Thursday, April 19, 2012

Q is for Questionnaire



Last year, my Q post was all about questions, and included a number of things I ask myself when creating non-player characters for my game. This year, my post is also about questions. However, this time I would like to focus on questions that might help my players build a better hero, and help me as a DM build a better game that caters to their vision of that hero.

One tactic that some DMs use to ensure that their game is everything their players want is to create a pre-campaign questionnaire. The players typically fill this out when creating their characters, or while the DM is planning the arc of the campaign. My noob self was not aware of such tactics, and so did not utilize a questionnaire when starting my current campaign three years ago. However, I like the thought and expect to give it a try in the future.

So, what kind of questions should you ask on these things? Well, that depends on what you hope to answer.

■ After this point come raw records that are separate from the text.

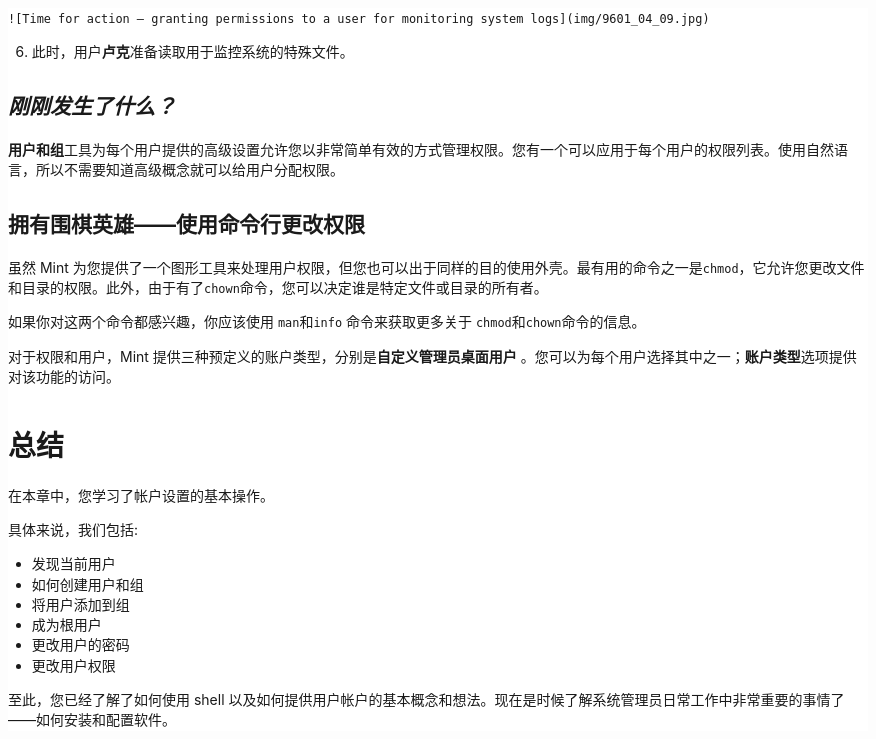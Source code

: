     ![Time for action – granting permissions to a user for monitoring system logs](img/9601_04_09.jpg)

6.  此时，用户**卢克**准备读取用于监控系统的特殊文件。

## *刚刚发生了什么？*

**用户和组**工具为每个用户提供的高级设置允许您以非常简单有效的方式管理权限。您有一个可以应用于每个用户的权限列表。使用自然语言，所以不需要知道高级概念就可以给用户分配权限。

## 拥有围棋英雄——使用命令行更改权限

虽然 Mint 为您提供了一个图形工具来处理用户权限，但您也可以出于同样的目的使用外壳。最有用的命令之一是`chmod`，它允许您更改文件和目录的权限。此外，由于有了`chown`命令，您可以决定谁是特定文件或目录的所有者。

如果你对这两个命令都感兴趣，你应该使用 `man`和`info` 命令来获取更多关于 `chmod`和`chown`命令的信息。

对于权限和用户，Mint 提供三种预定义的账户类型，分别是**自定义****管理员****桌面用户** 。您可以为每个用户选择其中之一；**账户类型**选项提供对该功能的访问。

# 总结

在本章中，您学习了帐户设置的基本操作。

具体来说，我们包括:

*   发现当前用户
*   如何创建用户和组
*   将用户添加到组
*   成为根用户
*   更改用户的密码
*   更改用户权限

至此，您已经了解了如何使用 shell 以及如何提供用户帐户的基本概念和想法。现在是时候了解系统管理员日常工作中非常重要的事情了——如何安装和配置软件。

Back in 2009, Newbie DM uploaded his pre-game questionnaire, which asks a lot of good questions aimed at determining the gaming styles of his players. What sort of things do they want or expect from a DM? How do they feel about certain game mechanics? that sort of thing.

The questionnaire I envision myself using is focuses more on drawing out details about the characters my players are putting together for the game. The questions are intended to give me hooks for drawing them into the storyline, for poking at their tender spots, and also for making them feel well rewarded. So, without further ado, here's what I'm thinking:



Player Name:

  1. Character Name:
  2. Who raised you?
  3. Where do you call home?
  4. Who is/was your best friend?
  5. Who is/was your worst enemy?
  6. Who taught you your skills?
  7. What did you do before you became an adventurer?
  8. Why do you adventure?
  9. What is your proudest moment?
  10. What is your darkest secret?
  11. What is your greatest fear?
  12. What do you value most in life?
  13. What do you despise most?
  14. List three things your character would like to achieve in life
  15. List three treasures (magic items or other unique goods) you would like your character to acquire at some point
The answers to these questions can be as simple as a single word, or as complex as a short story. Even stating, "I don't know" gives the DM something to work with. The questions are not intended to paint a comprehensive picture of the character, but to inspire a tighter collaboration between the DM and the player in order to make the character an integral part of the story.

Do any of you have questionnaires that you use when creating characters for a game, or even a book? What sort of questions do you ask?





Wednesday, April 18, 2012

P is for Play it Up!

When I first started running my own D&D game, I promised my players they would not be expected to come in costume or talk in funny voices. Almost all of them were new to the game and to some degree had bought in to the stereotypical image of a dice-rolling gamer. This made them tentative about having that image applied to them; a promise of no funny voices helped ease their way in.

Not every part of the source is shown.